To nie jest pierwszy mecz, w który nie wkładamy pełnego wysiłku. Kilka ostatnich gier tak wyglądało, że w polskiej lidze zespół nie zagrał tak jak należy. A to był jeden z takich meczów, na które musimy być przygotowani w pucharze lub w playoffach” – mówił chorwacki trener Zastalu.
Janis Berzins, który spadł za 5 fauli choć wcześniej kilka razy błysnął mówił tak:
„Źle rozpoczęliśmy mecz, nie byliśmy w 100-procentowej gotowości do gry, nie trafialiśmy łatwych rzutów za to daliśmy im trafić rzuty, które pozwoliły im zyskać pewność siebie. I dzięki temu cały czas byli na fali.
Graliśmy za miękko pod koszem.

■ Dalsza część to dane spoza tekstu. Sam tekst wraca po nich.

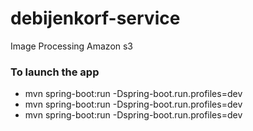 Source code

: # debijenkorf-service
Image Processing Amazon s3

### To launch the app
  - mvn spring-boot:run -Dspring-boot.run.profiles=dev 
  - mvn spring-boot:run -Dspring-boot.run.profiles=dev 
  - mvn spring-boot:run -Dspring-boot.run.profiles=dev 
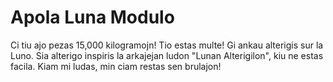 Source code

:# Apola Luna Modulo

Ci tiu ajo pezas 15,000 kilogramojn! Tio estas multe! Gi ankau alterigis sur la
Luno. Sia alterigo inspiris la arkajejan ludon "Lunan Alterigilon", kiu ne estas
facila. Kiam mi ludas, min ciam restas sen brulajon!

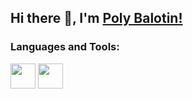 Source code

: ## Hi there 👋, I'm [Poly Balotin!](https://www.linkedin.com/in/polyana-balotin/) 

### Languages and Tools:

<img src="https://cdn.jsdelivr.net/gh/devicons/devicon/icons/git/git-original.svg" width="40" height="40"/>
<img src="https://cdn.jsdelivr.net/gh/devicons/devicon/icons/docker/docker-plain-wordmark.svg" width="40" height="40" />
          
          
          
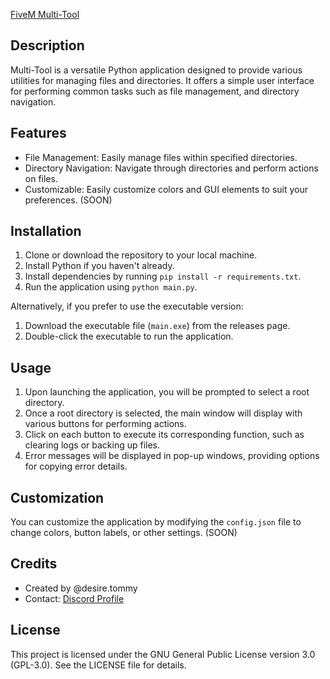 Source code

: [FiveM Multi-Tool](![main_TrlPJ41HUn](https://github.com/Tommy-IL/fivem-multitool/assets/82961235/10f9ed48-fb14-4a6d-a4fb-78117088fb5a))

Description
-----------
Multi-Tool is a versatile Python application designed to provide various utilities for managing files and directories. It offers a simple user interface for performing common tasks such as file management, and directory navigation.

Features
--------
- File Management: Easily manage files within specified directories.
- Directory Navigation: Navigate through directories and perform actions on files.
- Customizable: Easily customize colors and GUI elements to suit your preferences. (SOON)

Installation
------------
1. Clone or download the repository to your local machine.
2. Install Python if you haven't already.
3. Install dependencies by running `pip install -r requirements.txt`.
4. Run the application using `python main.py`.

Alternatively, if you prefer to use the executable version:
1. Download the executable file (`main.exe`) from the releases page.
2. Double-click the executable to run the application.

Usage
-----
1. Upon launching the application, you will be prompted to select a root directory.
2. Once a root directory is selected, the main window will display with various buttons for performing actions.
3. Click on each button to execute its corresponding function, such as clearing logs or backing up files.
4. Error messages will be displayed in pop-up windows, providing options for copying error details.

Customization
-------------
You can customize the application by modifying the `config.json` file to change colors, button labels, or other settings. (SOON)

Credits
-------
- Created by @desire.tommy
- Contact: [Discord Profile](https://discord.com/users/1095844809752723547)

License
-------
This project is licensed under the GNU General Public License version 3.0 (GPL-3.0). See the LICENSE file for details.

Nie trafiliśmy łatwych rzutów. Gratuluję rywalowi, grali solidnie, a dla nas to będzie dobra lekcja„.
Poprosiliśmy też o komentarz Łukasza Koszarka – ten krótko skomentował wydarzenia na parkiecie:
Zastalowcy nie mają znów ani chwili odpoczynku.
W piątek o 6 rano ruszają do Kaliningradu, stamtąd mają lecieć do Sankt Petersburga i dalej do Permu na ligę VTB. W niedzielę zagrają tam z Parmą. Potem mają się przenieść do Saratowa na mecz z Awtodorem, który ma się odbyć w środę 23 grudnia.
I tu jest mały znak zapytania. Zastal niecierpliwie czeka na jutro – jutro w czasie jazdy w kierunku rosyjskiej granicy klub dostanie wyniki testów na koronawirusa.
Dziś w hali natomiast nie pojawili się Marcel Ponitka i Blake Reynolds. Według informacji od przedstawicieli klubu obaj źle się czuli, mieli gorączkę. Jeśli jutro okazałoby się, że testy wyjdą pozytywnie to…no właśnie nie do końca wiadomo.
W klubie nie udało nam się uzyskać odpowiedzi na to pytanie. Czekamy na jutro trzymając kciuki za zdrowie naszych graczy.